Nine monster stars have been spotted huddling together in a nest by astronomers using the Hubble Space Telescope. The family of superstars, each having masses more than 100 times that of our own sun, was uncovered sitting in the Tarantula Nebula.
Astronomers are puzzled why R136, sitting within the nebula, hosts such a large collection of monster stars. The formation sits roughly 170,000 light years from Earth, and most of the energy released by the monster stars is in the form of ultraviolet radiation.
The Wide Field Camera 3 (WFC3) and Space Telescope Imaging Spectrograph (STIS) aboard the Hubble were utilized in the study of the bunching of stars. These instruments were able to investigate ultraviolet light emitted by the massive stellar bodies.
Just one star in the system, R136a1, is the largest star ever seen in the universe — around 250 times the mass of our own sun. Seen together, the nine supermassive stars produce 30 million times as much energy as our stellar companion.

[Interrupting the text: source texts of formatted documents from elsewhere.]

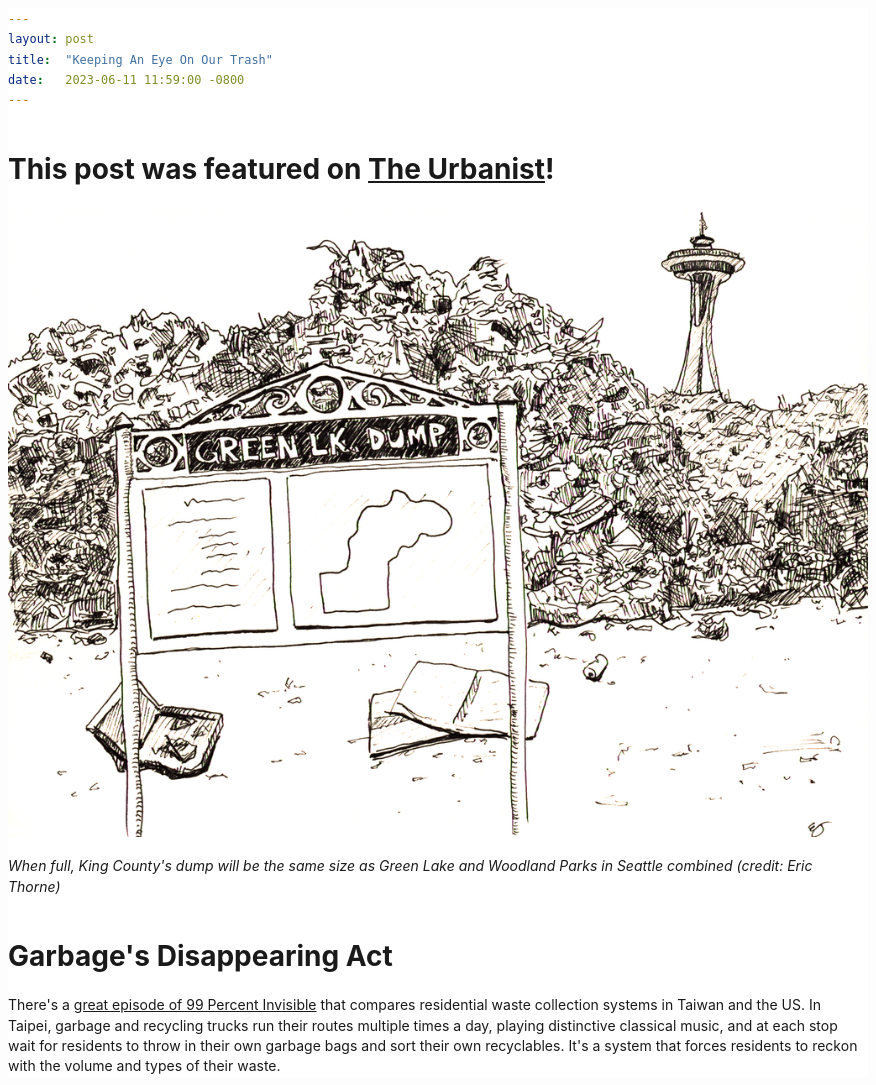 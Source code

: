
 ```yaml
---
layout: post
title:  "Keeping An Eye On Our Trash"
date:   2023-06-11 11:59:00 -0800
---
```


# This post was featured on [The Urbanist](https://www.theurbanist.org/2023/07/05/keeping-an-eye-on-our-trash/)!

![When full, King County's dump will be the same size as Green Lake and Woodland Parks in Seattle combined](/assets/img/2023-06-11-green-lake-dump.png)

*When full, King County's dump will be the same size as Green Lake and Woodland Parks in Seattle combined (credit: Eric Thorne)*

# Garbage's Disappearing Act
There's a [great episode of 99 Percent Invisible](https://99percentinvisible.org/episode/separation-anxiety/) that compares residential waste collection systems in Taiwan and the US. In Taipei, garbage and recycling trucks run their routes multiple times a day, playing distinctive classical music, and at each stop wait for residents to throw in their own garbage bags and sort their own recyclables. It's a system that forces residents to reckon with the volume and types of their waste.
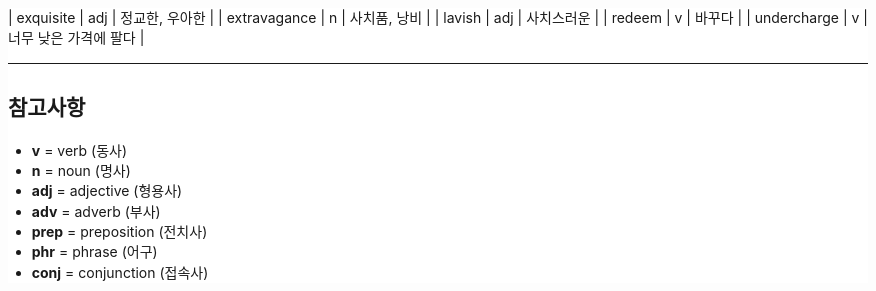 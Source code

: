 | exquisite | adj | 정교한, 우아한 |
| extravagance | n | 사치품, 낭비 |
| lavish | adj | 사치스러운 |
| redeem | v | 바꾸다 |
| undercharge | v | 너무 낮은 가격에 팔다 |

---

## 참고사항
- **v** = verb (동사)
- **n** = noun (명사)
- **adj** = adjective (형용사)
- **adv** = adverb (부사)
- **prep** = preposition (전치사)
- **phr** = phrase (어구)
- **conj** = conjunction (접속사)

The lifetime of stars is determined solely by their mass, with low-mass stars existing for the longest amount of time before meeting their final fate. These stars, among the largest in the universe, are destined to lead exceedingly short lives (for stars), indicating this formation must be young. However, the processes that led to their formation remain a mystery.
"There have been suggestions that these monsters result from the merger of less extreme stars in close binary systems. From what we know about the frequency of massive mergers, this scenario can't account for all the really massive stars that we see in R136, so it would appear that such stars can originate from the star formation process," said Saida Caballero-Nieves of the University of Sheffield.
When stars containing more than 10 times the mass of the sun collapse at the end of their existence after two to three million years, they form black holes, bodies so dense that even light cannot escape. Astronomers will continue to examine R136 in an effort to find pairs of binary black holes. These bodies could merge, creating gravitational waves that would echo throughout space.
Evidence exists for even more massive stars in the universe, beyond the sight of Hubble. Those discoveries await even more powerful observatories in the future, including the James Webb space Telescope (JWST), due for launch in 2018.
Investigation of the massive stars in R136 will be published in the Monthly Notices of the Royal Astronomical Society.